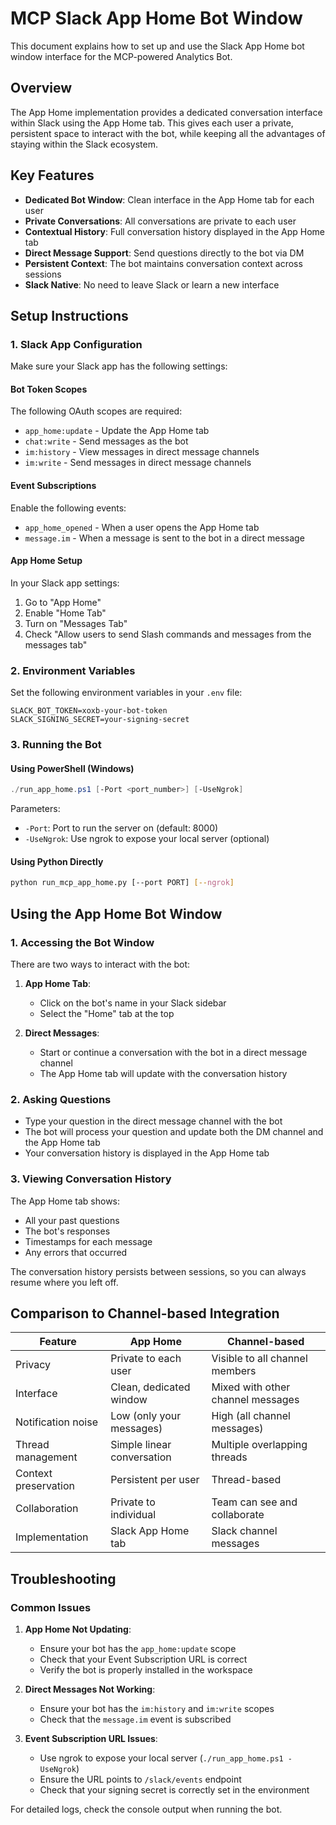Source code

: # MCP Slack App Home Bot Window

This document explains how to set up and use the Slack App Home bot window interface for the MCP-powered Analytics Bot.

## Overview

The App Home implementation provides a dedicated conversation interface within Slack using the App Home tab. This gives each user a private, persistent space to interact with the bot, while keeping all the advantages of staying within the Slack ecosystem.

## Key Features

- **Dedicated Bot Window**: Clean interface in the App Home tab for each user
- **Private Conversations**: All conversations are private to each user
- **Contextual History**: Full conversation history displayed in the App Home tab
- **Direct Message Support**: Send questions directly to the bot via DM
- **Persistent Context**: The bot maintains conversation context across sessions
- **Slack Native**: No need to leave Slack or learn a new interface

## Setup Instructions

### 1. Slack App Configuration

Make sure your Slack app has the following settings:

#### Bot Token Scopes

The following OAuth scopes are required:
- `app_home:update` - Update the App Home tab
- `chat:write` - Send messages as the bot
- `im:history` - View messages in direct message channels
- `im:write` - Send messages in direct message channels

#### Event Subscriptions

Enable the following events:
- `app_home_opened` - When a user opens the App Home tab
- `message.im` - When a message is sent to the bot in a direct message

#### App Home Setup

In your Slack app settings:
1. Go to "App Home"
2. Enable "Home Tab"
3. Turn on "Messages Tab" 
4. Check "Allow users to send Slash commands and messages from the messages tab"

### 2. Environment Variables

Set the following environment variables in your `.env` file:
```
SLACK_BOT_TOKEN=xoxb-your-bot-token
SLACK_SIGNING_SECRET=your-signing-secret
```

### 3. Running the Bot

#### Using PowerShell (Windows)

```powershell
./run_app_home.ps1 [-Port <port_number>] [-UseNgrok]
```

Parameters:
- `-Port`: Port to run the server on (default: 8000)
- `-UseNgrok`: Use ngrok to expose your local server (optional)

#### Using Python Directly

```bash
python run_mcp_app_home.py [--port PORT] [--ngrok]
```

## Using the App Home Bot Window

### 1. Accessing the Bot Window

There are two ways to interact with the bot:

1. **App Home Tab**: 
   - Click on the bot's name in your Slack sidebar
   - Select the "Home" tab at the top

2. **Direct Messages**:
   - Start or continue a conversation with the bot in a direct message channel
   - The App Home tab will update with the conversation history

### 2. Asking Questions

- Type your question in the direct message channel with the bot
- The bot will process your question and update both the DM channel and the App Home tab
- Your conversation history is displayed in the App Home tab

### 3. Viewing Conversation History

The App Home tab shows:
- All your past questions
- The bot's responses
- Timestamps for each message
- Any errors that occurred

The conversation history persists between sessions, so you can always resume where you left off.

## Comparison to Channel-based Integration

Feature | App Home | Channel-based
--- | --- | ---
Privacy | Private to each user | Visible to all channel members
Interface | Clean, dedicated window | Mixed with other channel messages
Notification noise | Low (only your messages) | High (all channel messages)
Thread management | Simple linear conversation | Multiple overlapping threads
Context preservation | Persistent per user | Thread-based
Collaboration | Private to individual | Team can see and collaborate
Implementation | Slack App Home tab | Slack channel messages

## Troubleshooting

### Common Issues

1. **App Home Not Updating**:
   - Ensure your bot has the `app_home:update` scope
   - Check that your Event Subscription URL is correct
   - Verify the bot is properly installed in the workspace

2. **Direct Messages Not Working**:
   - Ensure your bot has the `im:history` and `im:write` scopes
   - Check that the `message.im` event is subscribed

3. **Event Subscription URL Issues**:
   - Use ngrok to expose your local server (`./run_app_home.ps1 -UseNgrok`)
   - Ensure the URL points to `/slack/events` endpoint
   - Check that your signing secret is correctly set in the environment

For detailed logs, check the console output when running the bot.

* [WHAT THE EXERCISE ASKS]:
Return all lines of the material above in which "following" occurs.

* [RESULT FOR THIS TASK]:
Make sure your Slack app has the following settings:
The following OAuth scopes are required:
Enable the following events:
Set the following environment variables in your `.env` file:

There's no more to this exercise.